TASK PROMPT:
Copy out each line in the material below that has the word "conveniente".

■ ■ ■ ■ ■

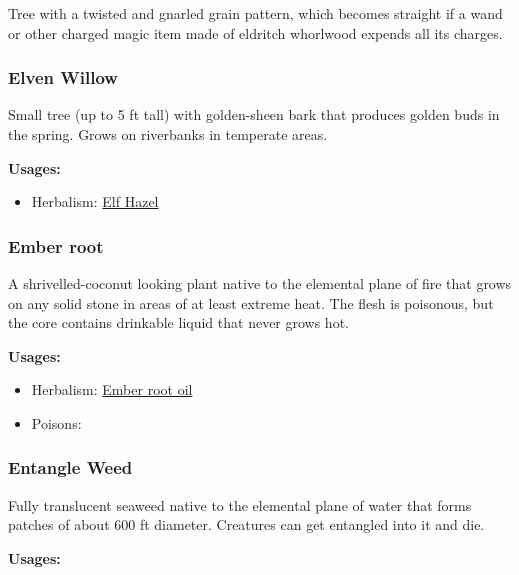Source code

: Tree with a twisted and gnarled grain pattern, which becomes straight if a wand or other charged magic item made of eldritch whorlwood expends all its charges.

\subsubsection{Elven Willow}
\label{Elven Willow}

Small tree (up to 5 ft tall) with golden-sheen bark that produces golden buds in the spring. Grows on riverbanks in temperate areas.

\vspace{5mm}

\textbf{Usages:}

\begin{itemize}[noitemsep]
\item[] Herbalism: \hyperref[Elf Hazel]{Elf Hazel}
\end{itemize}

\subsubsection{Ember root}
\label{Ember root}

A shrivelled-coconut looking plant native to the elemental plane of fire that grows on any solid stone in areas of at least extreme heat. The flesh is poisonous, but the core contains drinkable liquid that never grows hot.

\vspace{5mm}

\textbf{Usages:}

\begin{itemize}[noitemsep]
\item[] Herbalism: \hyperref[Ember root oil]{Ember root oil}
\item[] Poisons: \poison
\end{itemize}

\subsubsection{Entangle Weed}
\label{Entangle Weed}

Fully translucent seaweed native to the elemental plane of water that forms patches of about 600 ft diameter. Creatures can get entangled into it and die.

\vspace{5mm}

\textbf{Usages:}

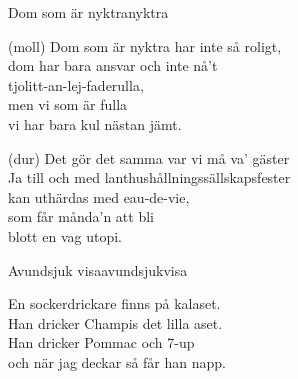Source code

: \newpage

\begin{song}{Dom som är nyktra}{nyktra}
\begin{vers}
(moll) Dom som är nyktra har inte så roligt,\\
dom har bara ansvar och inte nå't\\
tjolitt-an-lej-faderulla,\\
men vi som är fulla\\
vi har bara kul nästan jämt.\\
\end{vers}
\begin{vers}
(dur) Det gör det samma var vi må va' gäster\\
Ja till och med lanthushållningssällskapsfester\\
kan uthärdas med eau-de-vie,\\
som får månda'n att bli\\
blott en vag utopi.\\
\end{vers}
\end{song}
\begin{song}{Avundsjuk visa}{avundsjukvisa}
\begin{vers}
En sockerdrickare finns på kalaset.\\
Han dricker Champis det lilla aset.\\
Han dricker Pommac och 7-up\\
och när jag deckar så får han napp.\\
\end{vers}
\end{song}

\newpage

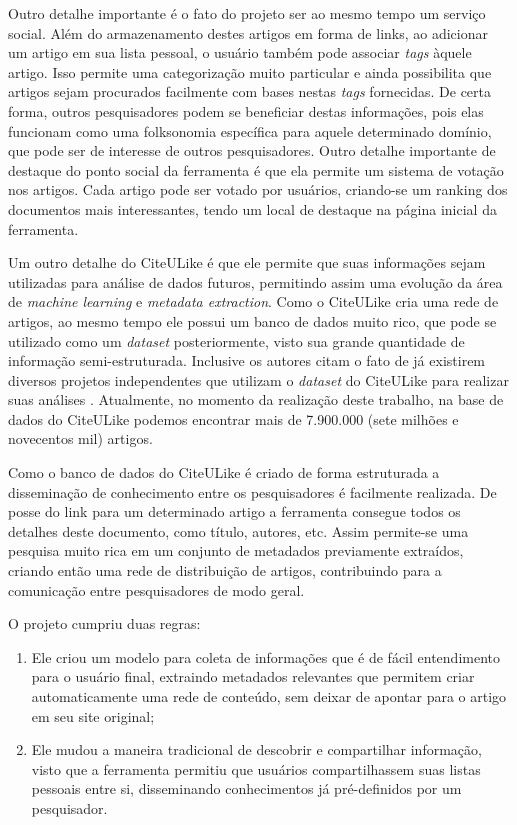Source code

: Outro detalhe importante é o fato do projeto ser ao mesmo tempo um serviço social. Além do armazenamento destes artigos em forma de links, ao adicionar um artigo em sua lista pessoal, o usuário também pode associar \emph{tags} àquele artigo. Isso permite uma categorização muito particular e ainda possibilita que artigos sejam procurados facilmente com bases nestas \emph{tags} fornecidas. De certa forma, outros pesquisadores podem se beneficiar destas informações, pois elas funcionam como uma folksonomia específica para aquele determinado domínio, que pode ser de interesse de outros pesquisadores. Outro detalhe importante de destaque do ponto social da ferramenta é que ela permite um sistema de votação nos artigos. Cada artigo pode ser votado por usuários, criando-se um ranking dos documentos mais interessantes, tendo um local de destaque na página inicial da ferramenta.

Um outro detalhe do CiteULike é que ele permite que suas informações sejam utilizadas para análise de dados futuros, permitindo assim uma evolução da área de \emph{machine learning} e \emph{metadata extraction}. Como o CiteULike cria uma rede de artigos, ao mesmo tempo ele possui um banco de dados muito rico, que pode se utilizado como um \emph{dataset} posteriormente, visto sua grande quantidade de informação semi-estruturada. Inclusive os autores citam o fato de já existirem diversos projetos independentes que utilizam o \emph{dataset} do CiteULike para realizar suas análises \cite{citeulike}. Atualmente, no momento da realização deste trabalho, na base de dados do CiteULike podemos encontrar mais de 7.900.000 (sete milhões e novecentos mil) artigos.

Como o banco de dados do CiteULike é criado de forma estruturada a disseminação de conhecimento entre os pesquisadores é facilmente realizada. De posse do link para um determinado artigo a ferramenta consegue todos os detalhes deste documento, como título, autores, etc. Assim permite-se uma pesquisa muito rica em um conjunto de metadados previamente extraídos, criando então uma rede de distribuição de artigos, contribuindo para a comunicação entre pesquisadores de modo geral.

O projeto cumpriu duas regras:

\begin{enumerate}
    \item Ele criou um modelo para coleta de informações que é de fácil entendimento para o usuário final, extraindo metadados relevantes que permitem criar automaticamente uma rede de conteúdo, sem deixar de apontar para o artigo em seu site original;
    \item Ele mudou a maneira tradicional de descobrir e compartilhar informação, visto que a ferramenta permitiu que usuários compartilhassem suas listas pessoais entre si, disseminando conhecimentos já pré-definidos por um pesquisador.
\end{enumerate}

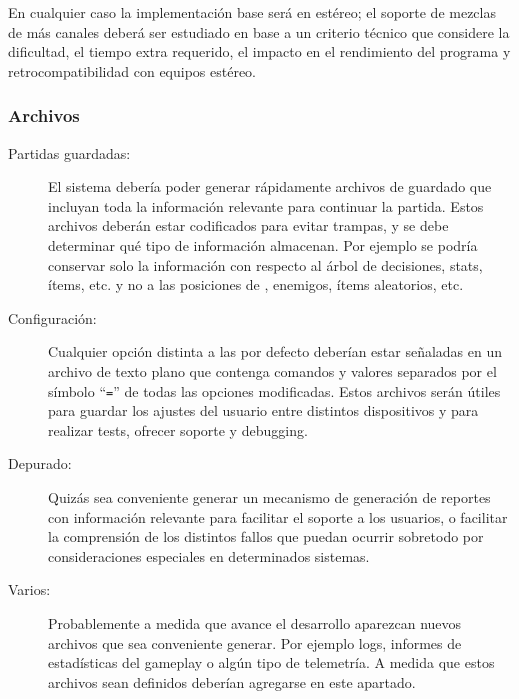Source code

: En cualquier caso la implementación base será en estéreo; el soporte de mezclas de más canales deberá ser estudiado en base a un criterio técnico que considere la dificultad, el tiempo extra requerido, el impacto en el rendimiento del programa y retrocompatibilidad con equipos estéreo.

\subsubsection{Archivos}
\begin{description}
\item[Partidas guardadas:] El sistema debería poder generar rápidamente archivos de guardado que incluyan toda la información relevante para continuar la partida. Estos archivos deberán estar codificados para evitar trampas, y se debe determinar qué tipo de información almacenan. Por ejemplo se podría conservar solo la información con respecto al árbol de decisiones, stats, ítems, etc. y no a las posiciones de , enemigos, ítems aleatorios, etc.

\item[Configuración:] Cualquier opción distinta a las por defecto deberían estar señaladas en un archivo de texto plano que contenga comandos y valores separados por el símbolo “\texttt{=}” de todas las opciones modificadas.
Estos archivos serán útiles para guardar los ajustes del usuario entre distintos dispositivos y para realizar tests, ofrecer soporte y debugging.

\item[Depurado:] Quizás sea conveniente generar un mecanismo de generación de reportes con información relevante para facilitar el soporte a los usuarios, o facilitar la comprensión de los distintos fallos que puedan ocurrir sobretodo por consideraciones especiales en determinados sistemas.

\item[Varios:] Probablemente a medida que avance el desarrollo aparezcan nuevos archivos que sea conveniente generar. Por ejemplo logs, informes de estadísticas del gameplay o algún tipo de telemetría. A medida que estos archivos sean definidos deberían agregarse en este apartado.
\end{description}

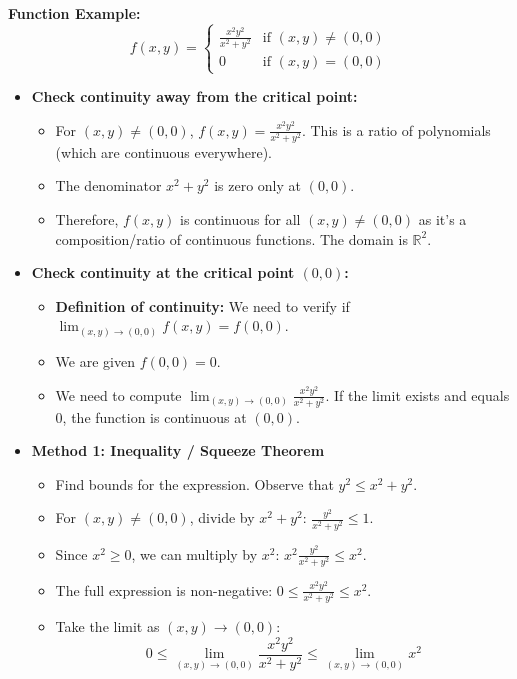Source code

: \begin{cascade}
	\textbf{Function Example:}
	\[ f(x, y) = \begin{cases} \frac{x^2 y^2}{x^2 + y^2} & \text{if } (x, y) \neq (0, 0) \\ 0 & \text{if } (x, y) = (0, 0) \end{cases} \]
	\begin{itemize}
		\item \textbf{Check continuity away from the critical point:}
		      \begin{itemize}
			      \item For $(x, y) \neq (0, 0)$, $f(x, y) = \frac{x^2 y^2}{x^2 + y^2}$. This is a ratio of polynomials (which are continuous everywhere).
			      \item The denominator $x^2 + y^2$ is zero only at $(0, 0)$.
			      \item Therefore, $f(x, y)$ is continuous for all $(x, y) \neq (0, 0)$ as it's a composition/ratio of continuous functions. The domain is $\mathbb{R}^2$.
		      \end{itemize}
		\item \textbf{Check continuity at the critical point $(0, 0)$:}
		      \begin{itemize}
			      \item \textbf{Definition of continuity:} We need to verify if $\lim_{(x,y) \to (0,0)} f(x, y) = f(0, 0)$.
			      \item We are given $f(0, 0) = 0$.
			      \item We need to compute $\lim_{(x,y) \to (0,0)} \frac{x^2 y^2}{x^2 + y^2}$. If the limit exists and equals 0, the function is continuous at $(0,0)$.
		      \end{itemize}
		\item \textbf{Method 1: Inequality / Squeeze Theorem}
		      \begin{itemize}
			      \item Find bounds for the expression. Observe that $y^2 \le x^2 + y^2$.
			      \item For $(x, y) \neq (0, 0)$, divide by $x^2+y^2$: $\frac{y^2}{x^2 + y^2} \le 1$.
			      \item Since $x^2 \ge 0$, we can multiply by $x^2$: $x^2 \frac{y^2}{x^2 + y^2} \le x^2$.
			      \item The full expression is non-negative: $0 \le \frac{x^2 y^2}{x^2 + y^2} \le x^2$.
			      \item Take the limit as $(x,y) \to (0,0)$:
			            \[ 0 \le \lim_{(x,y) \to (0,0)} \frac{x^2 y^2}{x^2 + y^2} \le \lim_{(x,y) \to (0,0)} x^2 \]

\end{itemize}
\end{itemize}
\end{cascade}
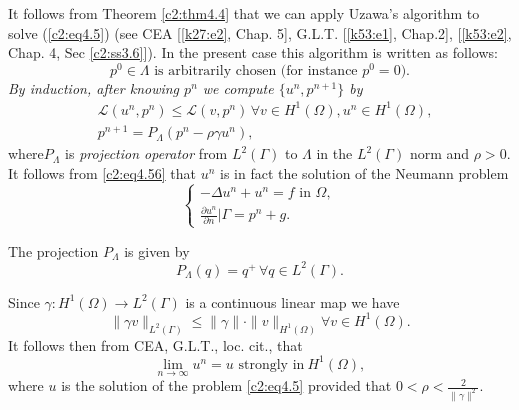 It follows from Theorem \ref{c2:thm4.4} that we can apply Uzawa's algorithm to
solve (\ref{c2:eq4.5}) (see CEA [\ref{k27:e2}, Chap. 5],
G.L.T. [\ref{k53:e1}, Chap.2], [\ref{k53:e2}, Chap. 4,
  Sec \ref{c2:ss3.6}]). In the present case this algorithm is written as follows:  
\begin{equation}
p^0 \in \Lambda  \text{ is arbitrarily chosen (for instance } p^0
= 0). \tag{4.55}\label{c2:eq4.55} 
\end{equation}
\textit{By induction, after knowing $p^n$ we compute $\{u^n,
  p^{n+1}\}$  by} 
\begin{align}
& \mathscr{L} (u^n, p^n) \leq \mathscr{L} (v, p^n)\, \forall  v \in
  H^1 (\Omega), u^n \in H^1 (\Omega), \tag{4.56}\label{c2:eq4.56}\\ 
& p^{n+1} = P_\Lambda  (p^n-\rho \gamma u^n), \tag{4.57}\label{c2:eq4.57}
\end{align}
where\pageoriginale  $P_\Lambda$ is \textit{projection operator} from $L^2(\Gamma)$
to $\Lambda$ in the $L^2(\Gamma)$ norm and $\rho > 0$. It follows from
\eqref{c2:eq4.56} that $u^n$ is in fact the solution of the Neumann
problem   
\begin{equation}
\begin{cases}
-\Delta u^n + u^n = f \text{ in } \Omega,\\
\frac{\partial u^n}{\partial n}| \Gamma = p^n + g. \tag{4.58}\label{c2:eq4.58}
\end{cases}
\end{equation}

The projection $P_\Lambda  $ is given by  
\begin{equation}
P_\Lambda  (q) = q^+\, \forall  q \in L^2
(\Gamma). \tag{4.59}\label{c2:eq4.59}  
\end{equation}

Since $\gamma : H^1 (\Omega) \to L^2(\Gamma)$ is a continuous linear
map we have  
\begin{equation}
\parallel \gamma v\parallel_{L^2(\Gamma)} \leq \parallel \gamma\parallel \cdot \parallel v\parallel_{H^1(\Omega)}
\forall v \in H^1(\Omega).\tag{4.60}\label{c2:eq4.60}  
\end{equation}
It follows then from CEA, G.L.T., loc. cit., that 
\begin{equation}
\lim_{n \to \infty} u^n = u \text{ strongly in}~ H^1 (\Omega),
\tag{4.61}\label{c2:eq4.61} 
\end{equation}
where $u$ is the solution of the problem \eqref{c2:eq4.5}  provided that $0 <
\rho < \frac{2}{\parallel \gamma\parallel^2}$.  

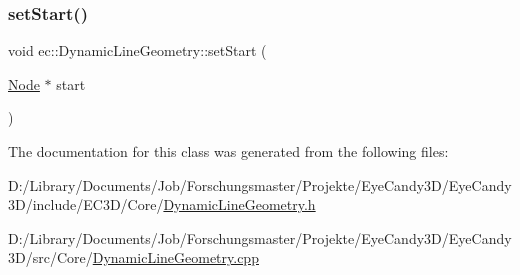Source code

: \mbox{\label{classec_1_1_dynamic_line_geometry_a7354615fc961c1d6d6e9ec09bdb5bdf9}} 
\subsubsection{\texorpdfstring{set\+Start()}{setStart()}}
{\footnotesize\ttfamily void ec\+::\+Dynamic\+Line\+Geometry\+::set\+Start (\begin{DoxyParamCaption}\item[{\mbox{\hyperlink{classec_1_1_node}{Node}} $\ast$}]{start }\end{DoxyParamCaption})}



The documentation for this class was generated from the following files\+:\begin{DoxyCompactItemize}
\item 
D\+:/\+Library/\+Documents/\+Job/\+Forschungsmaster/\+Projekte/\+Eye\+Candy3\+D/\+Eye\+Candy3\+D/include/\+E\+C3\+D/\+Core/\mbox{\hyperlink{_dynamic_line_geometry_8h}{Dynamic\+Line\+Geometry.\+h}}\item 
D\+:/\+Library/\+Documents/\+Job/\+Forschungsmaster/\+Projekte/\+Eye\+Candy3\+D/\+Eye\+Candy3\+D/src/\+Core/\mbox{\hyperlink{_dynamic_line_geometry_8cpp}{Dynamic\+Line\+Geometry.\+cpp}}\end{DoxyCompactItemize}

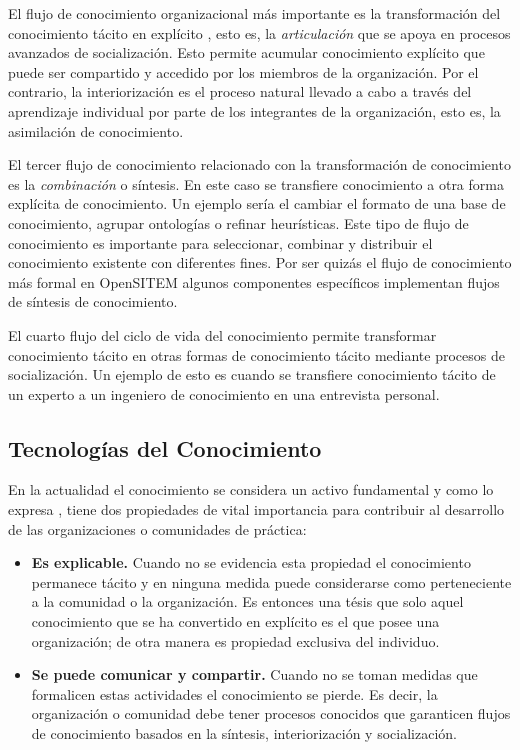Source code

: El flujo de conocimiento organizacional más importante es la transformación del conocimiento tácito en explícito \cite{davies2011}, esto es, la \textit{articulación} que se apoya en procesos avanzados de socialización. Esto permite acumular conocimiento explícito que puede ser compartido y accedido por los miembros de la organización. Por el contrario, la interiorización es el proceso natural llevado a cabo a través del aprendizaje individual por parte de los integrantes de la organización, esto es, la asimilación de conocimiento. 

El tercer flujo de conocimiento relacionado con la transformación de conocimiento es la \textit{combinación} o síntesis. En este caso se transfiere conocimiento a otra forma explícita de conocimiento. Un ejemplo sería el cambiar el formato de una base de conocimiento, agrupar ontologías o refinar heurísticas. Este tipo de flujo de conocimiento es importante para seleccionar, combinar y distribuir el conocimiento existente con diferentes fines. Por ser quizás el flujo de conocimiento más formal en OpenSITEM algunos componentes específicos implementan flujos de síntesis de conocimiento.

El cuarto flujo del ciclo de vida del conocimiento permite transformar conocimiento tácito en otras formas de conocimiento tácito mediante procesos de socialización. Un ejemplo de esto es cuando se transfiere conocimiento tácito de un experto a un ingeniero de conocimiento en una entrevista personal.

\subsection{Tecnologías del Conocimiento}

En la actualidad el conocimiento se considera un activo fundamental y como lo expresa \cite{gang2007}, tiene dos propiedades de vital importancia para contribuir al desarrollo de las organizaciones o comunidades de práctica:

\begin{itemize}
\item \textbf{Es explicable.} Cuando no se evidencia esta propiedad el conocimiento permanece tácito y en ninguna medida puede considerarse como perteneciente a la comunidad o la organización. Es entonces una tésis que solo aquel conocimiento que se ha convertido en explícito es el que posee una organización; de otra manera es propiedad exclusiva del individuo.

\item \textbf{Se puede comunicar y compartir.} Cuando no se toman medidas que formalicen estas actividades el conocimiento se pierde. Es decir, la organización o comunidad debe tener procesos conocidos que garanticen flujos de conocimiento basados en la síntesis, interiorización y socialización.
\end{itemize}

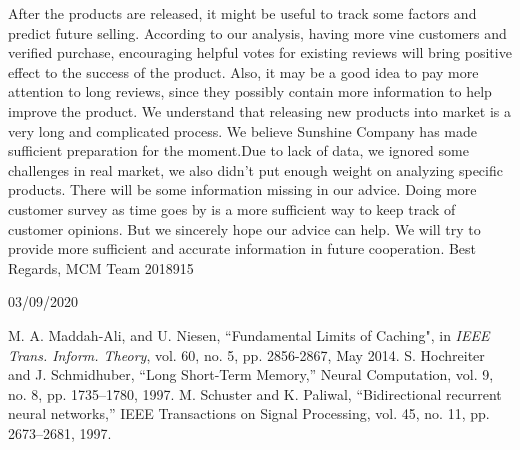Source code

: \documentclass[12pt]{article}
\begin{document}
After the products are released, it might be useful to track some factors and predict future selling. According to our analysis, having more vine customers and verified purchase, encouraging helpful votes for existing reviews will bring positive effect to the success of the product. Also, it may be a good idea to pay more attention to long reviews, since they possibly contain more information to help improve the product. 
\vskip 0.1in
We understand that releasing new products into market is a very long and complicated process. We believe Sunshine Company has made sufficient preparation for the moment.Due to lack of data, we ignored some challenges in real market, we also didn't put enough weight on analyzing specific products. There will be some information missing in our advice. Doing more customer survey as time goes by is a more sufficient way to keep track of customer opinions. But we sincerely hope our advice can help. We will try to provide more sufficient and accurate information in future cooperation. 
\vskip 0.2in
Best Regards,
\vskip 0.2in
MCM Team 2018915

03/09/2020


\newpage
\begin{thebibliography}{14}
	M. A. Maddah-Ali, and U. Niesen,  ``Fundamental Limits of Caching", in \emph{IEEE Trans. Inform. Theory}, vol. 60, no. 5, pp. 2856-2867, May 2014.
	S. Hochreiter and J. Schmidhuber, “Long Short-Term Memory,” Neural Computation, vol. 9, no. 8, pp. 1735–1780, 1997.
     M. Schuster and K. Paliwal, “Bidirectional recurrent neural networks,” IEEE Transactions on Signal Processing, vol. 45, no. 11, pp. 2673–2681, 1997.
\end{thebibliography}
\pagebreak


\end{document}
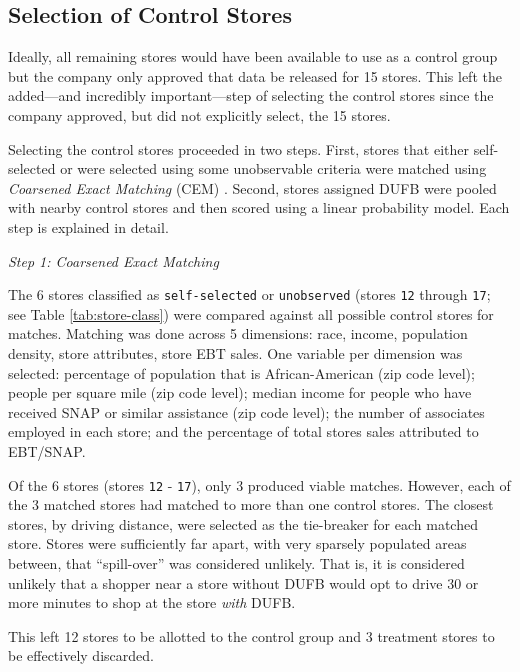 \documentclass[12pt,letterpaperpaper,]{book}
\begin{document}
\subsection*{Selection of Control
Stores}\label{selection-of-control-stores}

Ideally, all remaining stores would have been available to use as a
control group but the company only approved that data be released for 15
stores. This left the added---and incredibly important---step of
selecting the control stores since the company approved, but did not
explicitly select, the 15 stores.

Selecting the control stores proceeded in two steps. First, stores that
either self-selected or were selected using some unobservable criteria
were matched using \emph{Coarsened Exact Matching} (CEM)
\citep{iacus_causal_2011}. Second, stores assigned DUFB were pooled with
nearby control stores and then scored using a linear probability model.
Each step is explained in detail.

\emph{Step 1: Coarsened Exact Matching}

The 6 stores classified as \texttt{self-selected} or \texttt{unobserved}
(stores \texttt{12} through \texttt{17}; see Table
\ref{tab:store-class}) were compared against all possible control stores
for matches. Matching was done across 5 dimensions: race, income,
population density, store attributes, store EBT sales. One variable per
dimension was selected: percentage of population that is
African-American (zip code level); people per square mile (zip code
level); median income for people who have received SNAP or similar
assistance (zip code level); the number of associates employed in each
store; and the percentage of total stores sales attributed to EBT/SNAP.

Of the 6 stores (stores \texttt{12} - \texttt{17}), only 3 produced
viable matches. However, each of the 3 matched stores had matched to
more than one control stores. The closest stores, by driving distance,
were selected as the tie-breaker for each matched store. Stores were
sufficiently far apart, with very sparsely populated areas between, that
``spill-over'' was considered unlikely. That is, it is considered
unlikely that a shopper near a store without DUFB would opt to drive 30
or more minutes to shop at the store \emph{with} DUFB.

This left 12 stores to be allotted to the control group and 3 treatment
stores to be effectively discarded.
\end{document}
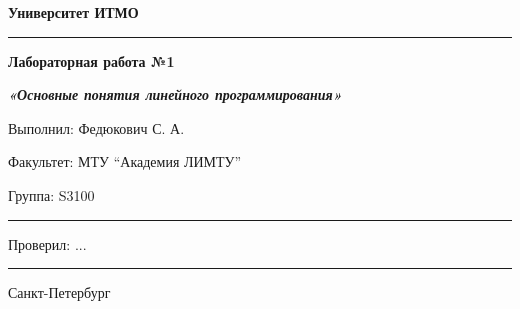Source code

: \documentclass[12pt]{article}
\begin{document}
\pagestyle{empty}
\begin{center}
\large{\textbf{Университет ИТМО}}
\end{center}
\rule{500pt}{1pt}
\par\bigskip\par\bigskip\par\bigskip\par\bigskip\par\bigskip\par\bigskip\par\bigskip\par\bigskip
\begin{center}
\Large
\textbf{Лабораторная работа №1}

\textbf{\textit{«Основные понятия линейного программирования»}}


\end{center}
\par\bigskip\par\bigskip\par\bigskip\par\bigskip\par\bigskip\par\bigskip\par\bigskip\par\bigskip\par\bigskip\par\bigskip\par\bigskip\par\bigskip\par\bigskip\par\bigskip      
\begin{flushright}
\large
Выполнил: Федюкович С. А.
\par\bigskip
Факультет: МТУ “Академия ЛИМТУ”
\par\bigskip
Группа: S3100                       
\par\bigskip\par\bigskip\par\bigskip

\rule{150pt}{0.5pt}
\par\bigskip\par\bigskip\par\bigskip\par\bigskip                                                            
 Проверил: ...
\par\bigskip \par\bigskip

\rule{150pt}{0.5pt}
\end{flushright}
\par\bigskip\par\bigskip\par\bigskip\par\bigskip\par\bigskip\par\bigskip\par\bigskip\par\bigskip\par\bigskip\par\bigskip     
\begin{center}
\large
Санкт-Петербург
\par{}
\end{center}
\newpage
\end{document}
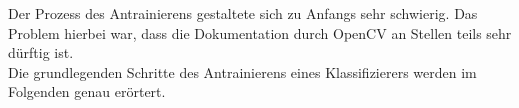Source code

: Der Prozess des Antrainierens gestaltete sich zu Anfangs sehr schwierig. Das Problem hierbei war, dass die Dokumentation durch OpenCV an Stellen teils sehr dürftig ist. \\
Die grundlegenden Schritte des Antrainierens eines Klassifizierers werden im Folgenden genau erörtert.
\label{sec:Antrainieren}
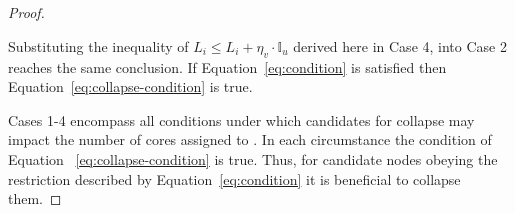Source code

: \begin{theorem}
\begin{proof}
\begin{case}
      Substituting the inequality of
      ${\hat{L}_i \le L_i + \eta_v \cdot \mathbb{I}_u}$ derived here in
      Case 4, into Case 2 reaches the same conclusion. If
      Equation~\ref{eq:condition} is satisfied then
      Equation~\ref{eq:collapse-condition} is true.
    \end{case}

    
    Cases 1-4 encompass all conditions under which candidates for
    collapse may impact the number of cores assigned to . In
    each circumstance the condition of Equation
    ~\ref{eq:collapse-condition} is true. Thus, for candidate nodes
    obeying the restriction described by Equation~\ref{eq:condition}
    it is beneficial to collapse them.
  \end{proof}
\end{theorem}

■ ■ ■ ■ ■

RESULT OF THIS TASK:
\item[Depurado:] Quizás sea conveniente generar un mecanismo de generación de reportes con información relevante para facilitar el soporte a los usuarios, o facilitar la comprensión de los distintos fallos que puedan ocurrir sobretodo por consideraciones especiales en determinados sistemas.
\item[Varios:] Probablemente a medida que avance el desarrollo aparezcan nuevos archivos que sea conveniente generar. Por ejemplo logs, informes de estadísticas del gameplay o algún tipo de telemetría. A medida que estos archivos sean definidos deberían agregarse en este apartado.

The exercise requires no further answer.